#### Work to complete:
Below are some entries. Copy each line in them that holds "мощность".
*** Given data Section Begins ***
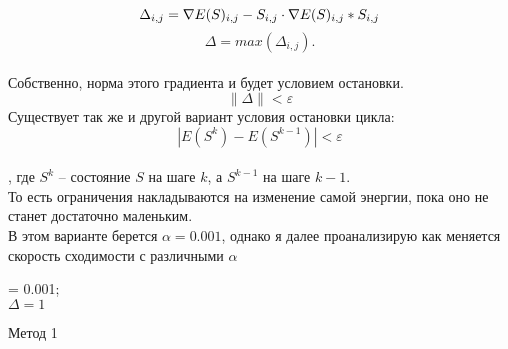 \documentclass[ 12pt,x11names]{article}
\begin{document}
\begin{equation}
\label{eq:pareto mle2}
    \Delta_{i, j} = \nabla E(S)_{i, j} - S_{i, j} \cdot \nabla E(S)_{i, j} * S_{i, j}\\
\end{equation}
   \begin{equation}
\label{eq:pareto mle2}
    \Delta = max(\Delta_{i, j}).
 \end{equation}\\
    Собственно, норма этого градиента и будет условием остановки.
    \begin{equation}
\label{eq:pareto mle2}
    \| \Delta \|< \varepsilon
    \end{equation}
    Существует так же и другой вариант условия остановки цикла:\\
  \begin{equation}
\label{eq:pareto mle2}
     | E(S^k) - E(S^{k-1}) | < \varepsilon
\end{equation}\\
     , где $S^k$ -- состояние $S$ на шаге $k$, а $S^{k-1}$ на шаге $k-1$.\\
     То есть ограничения накладываются на изменение самой энергии, пока оно не станет достаточно маленьким.\\
    В этом варианте берется $\alpha = 0.001$, однако я далее проанализирую как меняется скорость сходимости  с различными $\alpha$\\
    \begin{algorithm}[H]
		\SetAlgoLined
		\alpha = 0.001;\\
		$ \Delta  = 1$\\
	\caption{Метод 1}
    \end{algorithm}
\end{document}
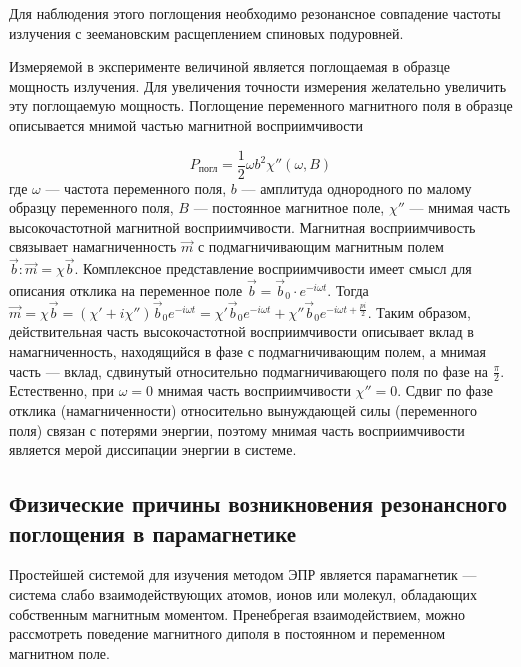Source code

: \documentclass[a4paper, 12pt]{article}%
\begin{document}
Для наблюдения этого поглощения необходимо резонансное совпадение частоты излучения с
зеемановским расщеплением спиновых подуровней.

Измеряемой в эксперименте величиной является поглощаемая в образце мощность
излучения. Для увеличения точности измерения желательно увеличить эту поглощаемую
мощность.
\newpage
Поглощение переменного магнитного поля в образце описывается мнимой частью магнитной
восприимчивости

\begin{equation}
P_{\text{погл}} = \frac{1}{2}\omega b^2 \chi''(\omega, B)
\end{equation}
где $\omega$ --- частота переменного поля, $b$ --- амплитуда однородного по малому образцу переменного поля, $B$ --- постоянное магнитное поле, $\chi''$ ---  мнимая часть высокочастотной магнитной восприимчивости. Магнитная восприимчивость связывает намагниченность $\vec{m}$ с подмагничивающим магнитным полем $\vec{b} : \vec{m} =\chi \vec{b}$. Комплексное представление восприимчивости имеет смысл для описания отклика на переменное поле $\vec{b}=\vec{b}_0 \cdot e^{-i \omega t}$. Тогда $\vec{m} =\chi \vec{b} = (\chi' + i \chi'')\vec{b}_0 e^{-i \omega t}=\chi' \vec{b}_0 e^{-i \omega t} + \chi'' \vec{b}_0 e^{-i \omega t + \frac{pi}{2}}$. Таким образом, действительная часть высокочастотной восприимчивости описывает вклад в
намагниченность, находящийся в фазе с подмагничивающим полем, а мнимая часть — вклад, сдвинутый
относительно подмагничивающего поля по фазе на $\frac{\pi}{2}$. Естественно, при $\omega=0$ мнимая часть восприимчивости $\chi'' = 0$. Сдвиг по фазе отклика (намагниченности) относительно вынуждающей силы
(переменного поля) связан с потерями энергии, поэтому мнимая часть восприимчивости является мерой
диссипации энергии в системе.
\subsection*{Физические причины возникновения резонансного поглощения в
парамагнетике}
Простейшей системой для изучения методом ЭПР является парамагнетик — система слабо
взаимодействующих атомов, ионов или молекул, обладающих собственным магнитным
моментом. Пренебрегая взаимодействием, можно рассмотреть поведение магнитного диполя
в постоянном и переменном магнитном поле. 
\end{document}
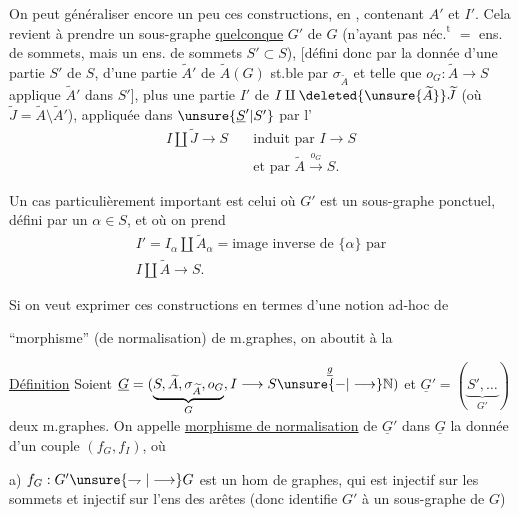 On peut généraliser encore un peu ces constructions, en    , contenant $A'$ et $I'$. Cela revient à prendre un sous-graphe \uline{quelconque} $G'$ de $G$ (n'ayant pas $\text{néc.}^{\text{t}}$  $=$ ens. de sommets, mais un ens. de sommets $S'\subset S$), [défini donc par la donnée d'une partie $S'$ de $S$, d'une partie $\widetilde A'$ de $\widetilde A(G)$ st.ble par $\sigma_{\widetilde A}$ et telle que $o_G:\widetilde A\longrightarrow S$ applique $\widetilde A'$ dans $S'$], plus une partie $I'$ de $I\amalg\deleted{\unsure{\widetilde A}}\widetilde J$ (où $\widetilde J=\widetilde A\setminus\widetilde A'$), appliquée dans $\unsure{\underline{S}'|S'}$ par l'
\[
\begin{aligned}
I\amalg\widetilde J\longrightarrow S\quad &\text{induit par }I\longrightarrow S\\
&\text{et par }\widetilde A\xrightarrow{o_G}S.
\end{aligned}
\]

Un cas particulièrement important est celui où $G'$ est un sous-graphe ponctuel, défini par un $\alpha\in S$,  et où on prend
\[
\begin{gathered}
I'=I_\alpha\amalg\widetilde A_\alpha=\text{image inverse de }\{\alpha\}\text{ par}\\
I\amalg\widetilde A\longrightarrow S.
\end{gathered}
\]

Si on veut exprimer ces constructions en termes d'une notion ad-hoc de

``morphisme'' (de normalisation) de m.graphes, on aboutit à la

\uline{Définition} Soient $\underline G=(\underbrace{S,\widetilde A,\sigma_{\widetilde A},o_G}_{G},I\longrightarrow S\overset{\underline g}{\unsure{-|\longrightarrow}}\mathbb N)$ et $\underline G'=(\underbrace{S',\ldots}_{G'})$ deux m.graphes. On appelle \uline{morphisme de normalisation} de $\underline G'$ dans $\underline G$ la donnée d'un couple  $(f_G,f_I)$, où

a) $f_G:G'\unsure{\rightharpoondown|\longrightarrow}G$ est un hom de graphes, qui est injectif sur les sommets et injectif sur l'ens des arêtes (donc identifie $G'$ à un sous-graphe de $G$)

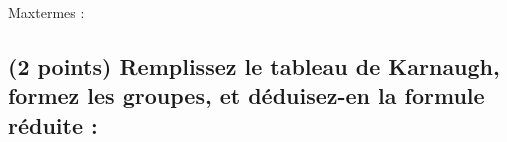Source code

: \documentclass[11pt,a4paper]{article}
\begin{document}
\begin{table}[!ht]
\begin{minipage}{0.50\textwidth}

\bigskip

Maxtermes :

\vspace*{3.6cm}


  \end{minipage}
\end{table}

\vspace*{-0.6cm}

\subsection{(2 points) Remplissez le tableau de Karnaugh, formez les groupes, et déduisez-en la formule réduite : }

\end{document}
*** Given data Section Ends ***
#### Exercise output:
Измеряемой в эксперименте величиной является поглощаемая в образце мощность
мощность.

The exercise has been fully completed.